Segment Start: EXCERPTED DATA

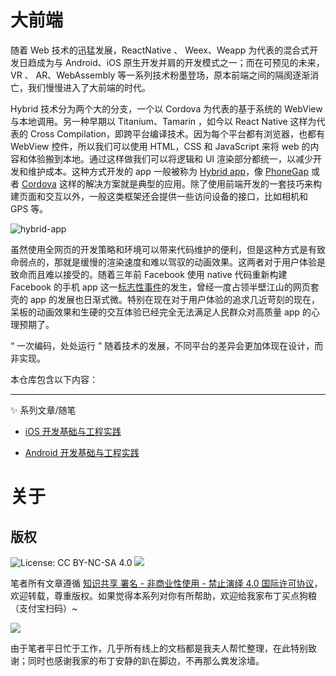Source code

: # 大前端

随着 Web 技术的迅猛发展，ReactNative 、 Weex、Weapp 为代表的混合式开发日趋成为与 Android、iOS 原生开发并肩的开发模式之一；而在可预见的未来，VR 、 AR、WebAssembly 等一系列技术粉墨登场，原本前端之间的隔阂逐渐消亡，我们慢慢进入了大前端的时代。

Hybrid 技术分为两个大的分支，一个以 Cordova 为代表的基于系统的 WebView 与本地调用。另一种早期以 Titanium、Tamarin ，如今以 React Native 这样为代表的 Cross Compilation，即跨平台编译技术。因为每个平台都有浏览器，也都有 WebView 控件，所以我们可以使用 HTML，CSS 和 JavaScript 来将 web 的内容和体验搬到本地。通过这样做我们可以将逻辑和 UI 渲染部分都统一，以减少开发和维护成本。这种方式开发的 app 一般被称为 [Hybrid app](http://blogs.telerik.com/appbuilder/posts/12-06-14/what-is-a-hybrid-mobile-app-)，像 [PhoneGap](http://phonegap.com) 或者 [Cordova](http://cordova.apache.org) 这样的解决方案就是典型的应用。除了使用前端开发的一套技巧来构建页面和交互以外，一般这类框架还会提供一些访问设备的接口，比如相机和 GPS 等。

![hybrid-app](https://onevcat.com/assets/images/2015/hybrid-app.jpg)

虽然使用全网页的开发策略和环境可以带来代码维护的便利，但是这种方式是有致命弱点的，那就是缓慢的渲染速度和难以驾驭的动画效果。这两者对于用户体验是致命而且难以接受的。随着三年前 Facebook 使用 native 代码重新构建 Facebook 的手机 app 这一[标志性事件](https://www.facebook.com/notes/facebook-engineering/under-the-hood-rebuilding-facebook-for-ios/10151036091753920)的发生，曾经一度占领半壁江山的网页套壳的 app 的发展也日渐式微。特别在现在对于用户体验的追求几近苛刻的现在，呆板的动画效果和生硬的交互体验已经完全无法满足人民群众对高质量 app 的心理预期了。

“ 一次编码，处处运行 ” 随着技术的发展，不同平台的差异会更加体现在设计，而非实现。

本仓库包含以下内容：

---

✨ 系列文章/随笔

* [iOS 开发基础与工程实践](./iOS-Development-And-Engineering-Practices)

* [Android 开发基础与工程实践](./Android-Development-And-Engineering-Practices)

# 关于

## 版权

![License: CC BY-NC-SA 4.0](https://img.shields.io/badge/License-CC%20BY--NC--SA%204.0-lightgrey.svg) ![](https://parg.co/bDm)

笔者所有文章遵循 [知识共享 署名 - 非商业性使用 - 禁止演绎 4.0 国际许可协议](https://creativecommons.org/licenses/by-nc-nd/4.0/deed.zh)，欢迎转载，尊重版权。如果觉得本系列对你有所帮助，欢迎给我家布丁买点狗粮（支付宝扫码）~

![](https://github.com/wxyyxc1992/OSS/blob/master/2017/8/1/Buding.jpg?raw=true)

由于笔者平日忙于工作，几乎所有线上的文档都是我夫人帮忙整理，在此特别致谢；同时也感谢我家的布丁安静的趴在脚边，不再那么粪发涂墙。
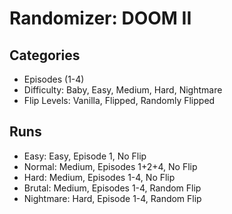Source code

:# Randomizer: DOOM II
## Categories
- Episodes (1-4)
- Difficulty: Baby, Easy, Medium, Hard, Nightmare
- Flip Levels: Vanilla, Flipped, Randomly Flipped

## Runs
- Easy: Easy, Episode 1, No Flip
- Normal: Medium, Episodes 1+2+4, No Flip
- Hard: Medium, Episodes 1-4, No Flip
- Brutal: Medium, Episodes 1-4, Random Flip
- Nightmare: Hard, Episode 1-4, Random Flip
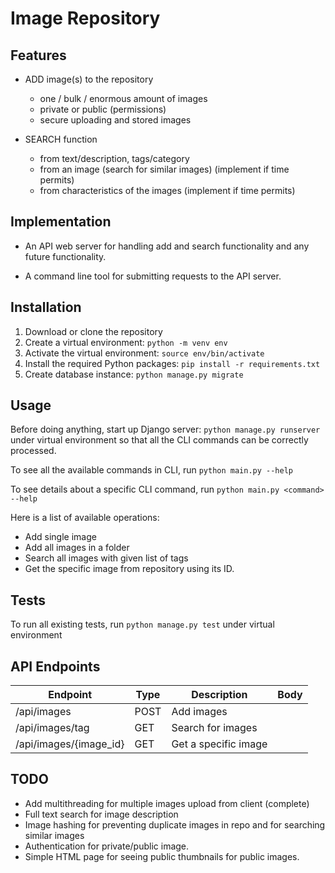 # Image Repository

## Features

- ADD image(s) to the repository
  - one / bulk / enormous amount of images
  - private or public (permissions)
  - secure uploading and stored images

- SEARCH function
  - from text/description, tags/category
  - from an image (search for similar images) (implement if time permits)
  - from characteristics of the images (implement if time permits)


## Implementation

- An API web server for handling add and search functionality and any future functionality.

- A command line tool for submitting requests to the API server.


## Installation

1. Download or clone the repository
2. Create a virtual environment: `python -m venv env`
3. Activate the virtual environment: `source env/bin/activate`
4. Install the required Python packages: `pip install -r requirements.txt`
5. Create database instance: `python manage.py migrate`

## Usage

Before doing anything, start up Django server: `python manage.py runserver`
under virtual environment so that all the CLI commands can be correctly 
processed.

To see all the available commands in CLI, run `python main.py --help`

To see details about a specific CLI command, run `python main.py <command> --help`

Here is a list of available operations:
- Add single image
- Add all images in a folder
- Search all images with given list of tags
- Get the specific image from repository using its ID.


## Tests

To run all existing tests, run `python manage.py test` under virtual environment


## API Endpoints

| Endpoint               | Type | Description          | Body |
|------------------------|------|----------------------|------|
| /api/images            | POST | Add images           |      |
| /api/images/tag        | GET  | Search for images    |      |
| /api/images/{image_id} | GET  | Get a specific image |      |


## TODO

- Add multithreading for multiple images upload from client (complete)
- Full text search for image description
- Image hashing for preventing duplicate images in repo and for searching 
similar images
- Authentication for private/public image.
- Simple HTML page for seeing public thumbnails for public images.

Segment End: EXCERPTED DATA

**AIM OF THE EXERCISE:** Every line in the records above with the string "permits" in it should be shown.

**ANSWER SECTION:**
  - from an image (search for similar images) (implement if time permits)
  - from characteristics of the images (implement if time permits)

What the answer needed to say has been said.